In this thesis, we first prepared non-aqueous foams stabilized by Pd-supported
surface-active fluorinated silica particles. Foamability increased with both the particle
concentration and stirring rate. High foam stability was achieved in benzyl alcohol /
xylene mixtures even at low particle concentration (<1 wt%) for a contact angle in the
range 41-73°. The catalytic activity was much higher than in non-foam systems (five
times in air, eight times in pure O2). Intermediate foam stability was required to
achieve good catalytic activity. In contrast, low or high foam stability exerted a
negative effect on the interfacial area generated and gas exchange rate due to a
higher permeability of the adsorbed particle layer. The foamability and catalytic
activity kept unchanged for at least 7 consecutive runs. Besides xylene, other solvents
with surface tension lower than that of the substrate could be implemented, enhancing
the foamability and catalytic performance in aerobic oxidation reactions of a panel of
alcohols, demonstrating the universality of our approach.
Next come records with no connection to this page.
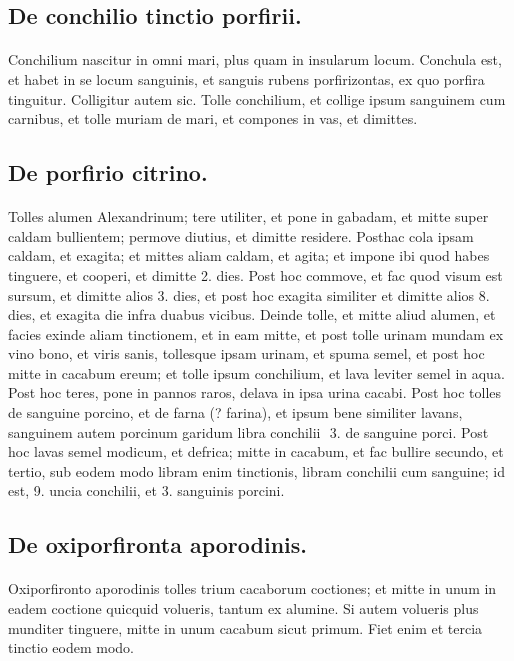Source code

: \documentclass[a4paper, 11pt, oneside, polutonikogreek, italian]{article}
\newcommand*\svgaaa{}
\begin{document}
\subsection{De conchilio tinctio porfirii.}
\paragraph{}
Conchilium nascitur in omni mari, plus quam in insularum locum. Conchula est, et habet in se locum sanguinis, et sanguis rubens porfirizontas, ex quo porfira tinguitur. Colligitur autem sic. Tolle conchilium, et collige ipsum sanguinem cum carnibus, et tolle muriam de mari, et compones in vas, et dimittes.

\subsection{De porfirio citrino.}
\paragraph{}
Tolles alumen Alexandrinum; tere utiliter, et pone in gabadam, et mitte super caldam bullientem; permove diutius, et dimitte residere. Posthac cola ipsam caldam, et exagita; et mittes aliam caldam, et agita; et impone ibi quod habes tinguere, et cooperi, et dimitte 2. dies. Post hoc commove, et fac quod visum est sursum, et dimitte alios 3. dies, et post hoc exagita similiter et dimitte alios 8. dies, et exagita die infra duabus vicibus. Deinde tolle, et mitte aliud alumen, et facies exinde aliam tinctionem, et in eam mitte, et post tolle urinam mundam ex vino bono, et viris sanis, tollesque ipsam urinam, et spuma semel, et post hoc mitte in cacabum ereum; et tolle ipsum conchilium, et lava leviter semel in aqua. Post hoc teres, pone in pannos raros, delava in ipsa urina cacabi. Post hoc tolles de sanguine porcino, et de farna (? farina), et ipsum bene similiter lavans, sanguinem autem porcinum garidum libra conchilii $\svgaaa$ 3. de sanguine porci. Post hoc lavas semel modicum, et defrica; mitte in cacabum, et fac bullire secundo, et tertio, sub eodem modo libram enim tinctionis, libram conchilii cum sanguine; id est, 9. uncia conchilii, et 3. sanguinis porcini.

\subsection{De oxiporfironta aporodinis.}
\paragraph{}
Oxiporfironto aporodinis tolles trium cacaborum coctiones; et mitte in unum in eadem coctione quicquid volueris, tantum ex alumine. Si autem volueris plus munditer tinguere, mitte in unum cacabum sicut primum. Fiet enim et tercia tinctio eodem modo.
\end{document}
Next, we redesigned our catalytic foam system to afford the aerobic oxidation of pure
alcohols. To this aim, we synthesized a new polyhedral oligomeric silsesquioxane
(POSS) with asymmetric shape as co-foaming agent. High foamability was obtained
by combining POSS with fluorinated silica particles for a broad scope alcohols with a
surface tension >26 mN/m except polyols due to their high viscosity. As a result, a
very high activity was achieved in the aerobic oxidation of pure benzyl alcohol
compared to a non-foam system. Noteworthy, stable foams could be generated for
ethanol and n-octane.
Finally, we studied catalytic oxidation at the level of a single bubble stabilized by
fluorinated silica particles. To this aim, we developed a microfluidic trap to produce
and store particle-stabilized bubbles in organic solvents at elevated temperatures.
The solvent composition was used for in situ adjustment of the contact angle of the
particles, and trapping of bubbles could be achieved with traps of simple design. We
then showed that fluorescent probe 2’,7’-dichlorodihydrofluorescein diacetate can be
used to monitor an oxidation reaction in the organic phase after deesterification with
organic base. Large bubbles loosely covered by catalytic particles showed high
reactivity while monodisperse armored bubbles remained inert.